For Home Sellers, 2021 Profits Marked Greatest Windfall In Years

The typical seller last year made $94,000 more than they paid for the home, a profit margin unseen since at least 2008.

Homeowners raked in large profits on real estate in 2021, with sale prices reaching record highs and the market skewing hard toward sellers.

But just how large was the windfall?

The typical home sale last year netted the seller $94,000 over what they paid for the property, according to Attom Data Solutions’ year-end home sales report. Viewed purely as an investment, that’s a 45 percent profit margin.

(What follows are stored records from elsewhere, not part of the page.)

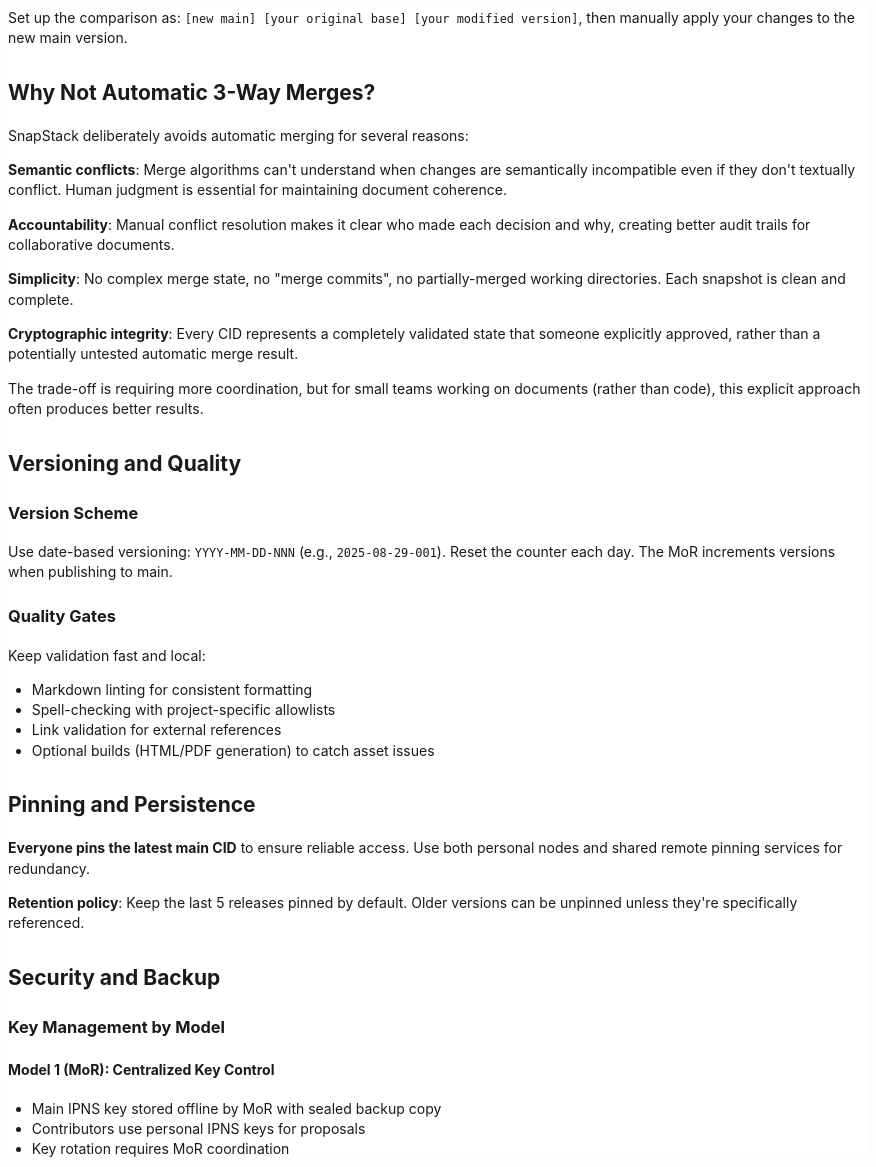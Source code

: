 Set up the comparison as: `[new main] [your original base] [your modified version]`, then manually apply your changes to the new main version.

## Why Not Automatic 3-Way Merges?

SnapStack deliberately avoids automatic merging for several reasons:

**Semantic conflicts**: Merge algorithms can't understand when changes are semantically incompatible even if they don't textually conflict. Human judgment is essential for maintaining document coherence.

**Accountability**: Manual conflict resolution makes it clear who made each decision and why, creating better audit trails for collaborative documents.

**Simplicity**: No complex merge state, no "merge commits", no partially-merged working directories. Each snapshot is clean and complete.

**Cryptographic integrity**: Every CID represents a completely validated state that someone explicitly approved, rather than a potentially untested automatic merge result.

The trade-off is requiring more coordination, but for small teams working on documents (rather than code), this explicit approach often produces better results.

## Versioning and Quality

### Version Scheme

Use date-based versioning: `YYYY-MM-DD-NNN` (e.g., `2025-08-29-001`). Reset the counter each day. The MoR increments versions when publishing to main.

### Quality Gates

Keep validation fast and local:
- Markdown linting for consistent formatting
- Spell-checking with project-specific allowlists  
- Link validation for external references
- Optional builds (HTML/PDF generation) to catch asset issues

## Pinning and Persistence

**Everyone pins the latest main CID** to ensure reliable access. Use both personal nodes and shared remote pinning services for redundancy.

**Retention policy**: Keep the last 5 releases pinned by default. Older versions can be unpinned unless they're specifically referenced.

## Security and Backup

### Key Management by Model

#### Model 1 (MoR): Centralized Key Control
- Main IPNS key stored offline by MoR with sealed backup copy
- Contributors use personal IPNS keys for proposals
- Key rotation requires MoR coordination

“No doubt, there are warning signs that the surge could slow down this year,” Attom Chief Product Officer Todd Teta said in the report. “But 2021 will go down as one of the greatest years for sellers and one of the toughest for buyers.”

These records only go back to 2008, but no other year during that period has come close to matching the seller profits recorded in 2021.

Attom arrived at this by taking the median home sale price in 2021 — which was $301,000 — and comparing it to the median price for which that same group of homes last sold.

The $94,000 median profit last year was a significant increase over previous years. Homes sold in 2020 posted a typical profit of $65,000 over the original sale price. The year before that, the return was $55,000.

The gains were felt broadly across the country, Attom found. Roughly 9 in 10 housing markets saw profits on the typical home sale grow year over year.

But sales in some regions were more profitable than others. Homes sold in Boise, Idaho, last year went for more than double their original purchase price, a 122 percent return that led the nation. 

Sellers also netted more than 80 percent returns in Prescott, Arizona; Salem, Oregon; and the Washington State cities of Spokane and Bremerton.

Some markets also saw hypercharged year-over-year growth in profits. In Raleigh, North Carolina, the typical profit was more than 80 percent greater than it was in 2020. Oklahoma City, Chicago, Virginia Beach and Washington, D.C., all saw year-over-year increases of roughly 60 percent.

But in other large metros, profits — while still positive — were in decline. Kansas City saw the most dramatic drop, with returns on home sales coming in 33 percent lower than the previous year.

Los Angeles profit margins on home sales were down 12 percent year over year, with Houston, Cleveland and Las Vegas posting similar annual decreases.

Even as sellers benefited greatly from market conditions, the report highlights several soft points that may be worth watching going forward. Wages have been unable to keep pace with home price growth in recent months, suggesting housing may be becoming less affordable. Inflation and mortgage rates are on the rise. And foreclosures have ticked upward as well after the federal bans expired.

“But the current imbalance in demand and supply suggests that there is room for at least some additional price gains,” the report states.